§ **Task**
Only one portion of the data is to be written out: from the line bearing "Валидация форм" through the line bearing "2. Продумать и реализовать empty state.". Write it exactly as it appears.

"""

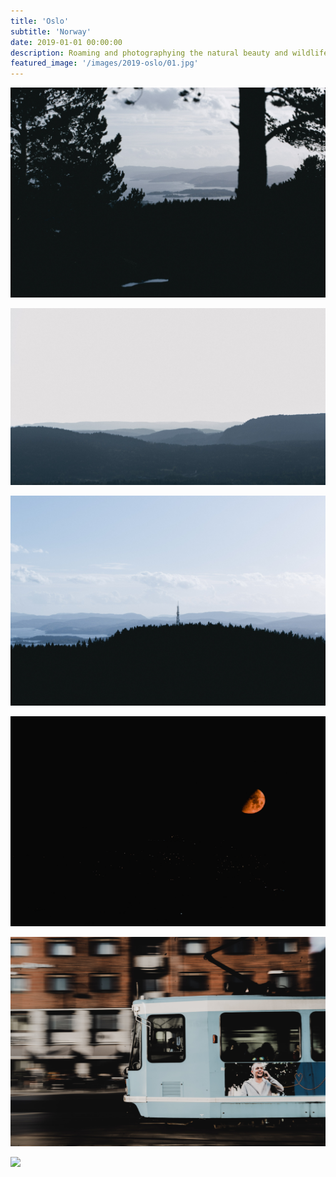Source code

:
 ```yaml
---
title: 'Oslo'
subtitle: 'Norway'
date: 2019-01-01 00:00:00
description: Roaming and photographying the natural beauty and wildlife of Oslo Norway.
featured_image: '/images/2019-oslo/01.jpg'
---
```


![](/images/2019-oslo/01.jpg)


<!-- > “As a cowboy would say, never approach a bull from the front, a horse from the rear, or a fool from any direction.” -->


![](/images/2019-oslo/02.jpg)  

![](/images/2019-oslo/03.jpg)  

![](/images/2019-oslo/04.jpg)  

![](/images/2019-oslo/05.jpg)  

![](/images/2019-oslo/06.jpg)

"""
"""

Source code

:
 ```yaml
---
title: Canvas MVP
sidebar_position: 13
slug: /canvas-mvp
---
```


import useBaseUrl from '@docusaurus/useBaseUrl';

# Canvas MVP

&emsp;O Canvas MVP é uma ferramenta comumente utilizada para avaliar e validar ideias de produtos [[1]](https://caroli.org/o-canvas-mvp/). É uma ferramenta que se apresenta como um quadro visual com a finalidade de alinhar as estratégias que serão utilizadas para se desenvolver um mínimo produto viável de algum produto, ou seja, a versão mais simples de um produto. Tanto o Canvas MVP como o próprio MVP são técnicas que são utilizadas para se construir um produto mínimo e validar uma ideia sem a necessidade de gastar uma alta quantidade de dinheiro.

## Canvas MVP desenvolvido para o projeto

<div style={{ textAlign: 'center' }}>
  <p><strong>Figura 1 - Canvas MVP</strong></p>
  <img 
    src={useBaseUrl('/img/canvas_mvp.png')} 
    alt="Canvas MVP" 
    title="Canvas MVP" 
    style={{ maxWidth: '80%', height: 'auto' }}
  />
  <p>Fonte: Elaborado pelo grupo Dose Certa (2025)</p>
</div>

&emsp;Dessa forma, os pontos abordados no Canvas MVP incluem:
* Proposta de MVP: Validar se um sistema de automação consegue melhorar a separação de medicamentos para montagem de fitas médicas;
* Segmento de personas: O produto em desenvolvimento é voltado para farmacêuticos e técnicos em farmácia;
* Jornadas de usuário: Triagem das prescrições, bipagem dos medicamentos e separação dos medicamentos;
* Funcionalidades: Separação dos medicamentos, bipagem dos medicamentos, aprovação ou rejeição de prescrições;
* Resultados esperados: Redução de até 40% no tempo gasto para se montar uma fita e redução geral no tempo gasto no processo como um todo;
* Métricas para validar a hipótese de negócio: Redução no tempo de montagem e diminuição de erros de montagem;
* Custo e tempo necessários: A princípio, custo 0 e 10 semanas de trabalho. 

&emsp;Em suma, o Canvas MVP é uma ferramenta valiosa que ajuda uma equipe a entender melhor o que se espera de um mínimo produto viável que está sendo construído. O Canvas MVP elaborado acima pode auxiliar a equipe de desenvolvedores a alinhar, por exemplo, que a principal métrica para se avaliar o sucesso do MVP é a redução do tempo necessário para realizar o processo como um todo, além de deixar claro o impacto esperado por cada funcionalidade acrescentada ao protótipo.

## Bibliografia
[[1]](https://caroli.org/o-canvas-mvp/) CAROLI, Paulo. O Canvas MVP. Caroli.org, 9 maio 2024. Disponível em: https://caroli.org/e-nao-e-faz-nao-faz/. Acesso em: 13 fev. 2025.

"""
"""

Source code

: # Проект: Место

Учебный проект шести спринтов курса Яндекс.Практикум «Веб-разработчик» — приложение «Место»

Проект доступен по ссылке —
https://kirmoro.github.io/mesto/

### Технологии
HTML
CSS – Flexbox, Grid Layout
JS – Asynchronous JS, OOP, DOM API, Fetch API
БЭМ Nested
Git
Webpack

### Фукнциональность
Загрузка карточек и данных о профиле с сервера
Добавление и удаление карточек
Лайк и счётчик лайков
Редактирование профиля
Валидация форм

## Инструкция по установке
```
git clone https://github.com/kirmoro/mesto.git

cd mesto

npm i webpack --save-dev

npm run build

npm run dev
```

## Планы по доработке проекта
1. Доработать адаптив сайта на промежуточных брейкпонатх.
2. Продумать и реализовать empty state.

"""

§ **Your response**
Валидация форм

## Инструкция по установке
```
git clone https://github.com/kirmoro/mesto.git

cd mesto

npm i webpack --save-dev

npm run build

npm run dev
```

## Планы по доработке проекта
1. Доработать адаптив сайта на промежуточных брейкпонатх.
2. Продумать и реализовать empty state.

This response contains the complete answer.